- _What to work on_
Before printing, remove every picture; then print the lines below exactly, from the first line through the line containing "Let $S$ and".
***** Information shown
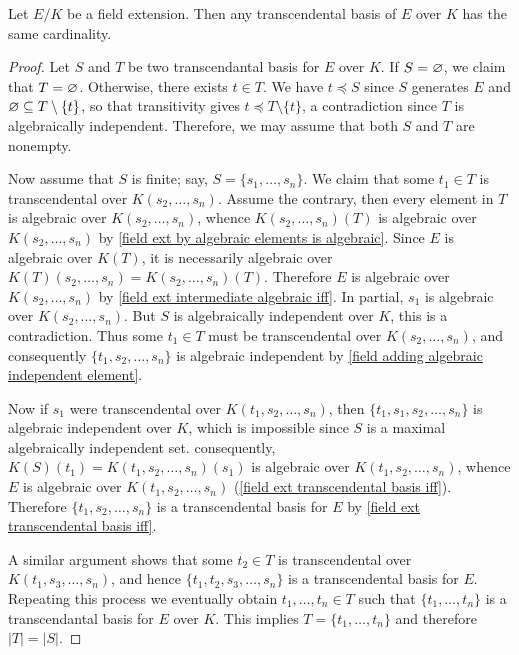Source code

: \begin{theorem}\label{field ext transcendental invariance degree}
Let $E/K$ be a field extension. Then any transcendental basis of $E$ over $K$ has the same cardinality.
\end{theorem}
\begin{proof}
Let $S$ and $T$ be two transcendantal basis for $E$ over $K$. If $S=\varnothing$, we claim that $T=\varnothing$. Otherwise, there exists $t\in T$. We have $t\preceq S$ since $S$ generates $E$ and $\varnothing\subseteq T\setminus\{t\}$, so that transitivity gives $t\preceq T\setminus\{t\}$, a contradiction since $T$ is algebraically independent. Therefore, we may assume that both $S$ and $T$ are nonempty.\par
Now assume that $S$ is finite; say, $S=\{s_1,\dots,s_n\}$. We claim that some $t_1\in T$ is transcendental over $K(s_2,\dots,s_n)$. Assume the contrary, then every element in $T$ is algebraic over $K(s_2,\dots,s_n)$, whence $K(s_2,\dots,s_n)(T)$ is algebraic over $K(s_2,\dots,s_n)$ by \cref{field ext by algebraic elements is algebraic}. Since $E$ is algebraic over $K(T)$, it is necessarily algebraic over $K(T)(s_2,\dots,s_n)=K(s_2,\dots,s_n)(T)$. Therefore $E$ is algebraic over $K(s_2,\dots,s_n)$ by \cref{field ext intermediate algebraic iff}. In partial, $s_1$ is algebraic over $K(s_2,\dots,s_n)$. But $S$ is algebraically independent over $K$, this is a contradiction. Thus some $t_1\in T$ must be transcendental over $K(s_2,\dots,s_n)$, and consequently $\{t_1,s_2,\dots,s_n\}$ is algebraic independent by \cref{field adding algebraic independent element}.\par
Now if $s_1$ were transcendental over $K(t_1,s_2,\dots,s_n)$, then $\{t_1,s_1,s_2,\dots,s_n\}$ is algebraic independent over $K$, which is impossible since $S$ is a maximal algebraically independent set. consequently, $K(S)(t_1)=K(t_1,s_2,\dots,s_n)(s_1)$ is algebraic over $K(t_1,s_2,\dots,s_n)$, whence $E$ is algebraic over $K(t_1,s_2,\dots,s_n)$ (\cref{field ext transcendental basis iff}). Therefore $\{t_1,s_2,\dots,s_n\}$ is a transcendental basis for $E$ by \cref{field ext transcendental basis iff}.\par
A similar argument shows that some $t_2\in T$ is transcendental over $K(t_1,s_3,\dots,s_n)$, and hence $\{t_1,t_2,s_3,\dots,s_n\}$ is a transcendental basis for $E$. Repeating this process we eventually obtain $t_1,\dots,t_n\in T$ such that $\{t_1,\dots,t_n\}$ is a transcendantal basis for $E$ over $K$. This implies $T=\{t_1,\dots,t_n\}$ and therefore $|T|=|S|$.\par

\end{proof}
**********
- _Solution for this exercise_
Source code

: \begin{theorem}\label{field ext transcendental invariance degree}
Let $E/K$ be a field extension. Then any transcendental basis of $E$ over $K$ has the same cardinality.
\end{theorem}
\begin{proof}
Let $S$ and $T$ be two transcendantal basis for $E$ over $K$. If $S=\varnothing$, we claim that $T=\varnothing$. Otherwise, there exists $t\in T$. We have $t\preceq S$ since $S$ generates $E$ and $\varnothing\subseteq T\setminus\{t\}$, so that transitivity gives $t\preceq T\setminus\{t\}$, a contradiction since $T$ is algebraically independent. Therefore, we may assume that both $S$ and $T$ are nonempty.\par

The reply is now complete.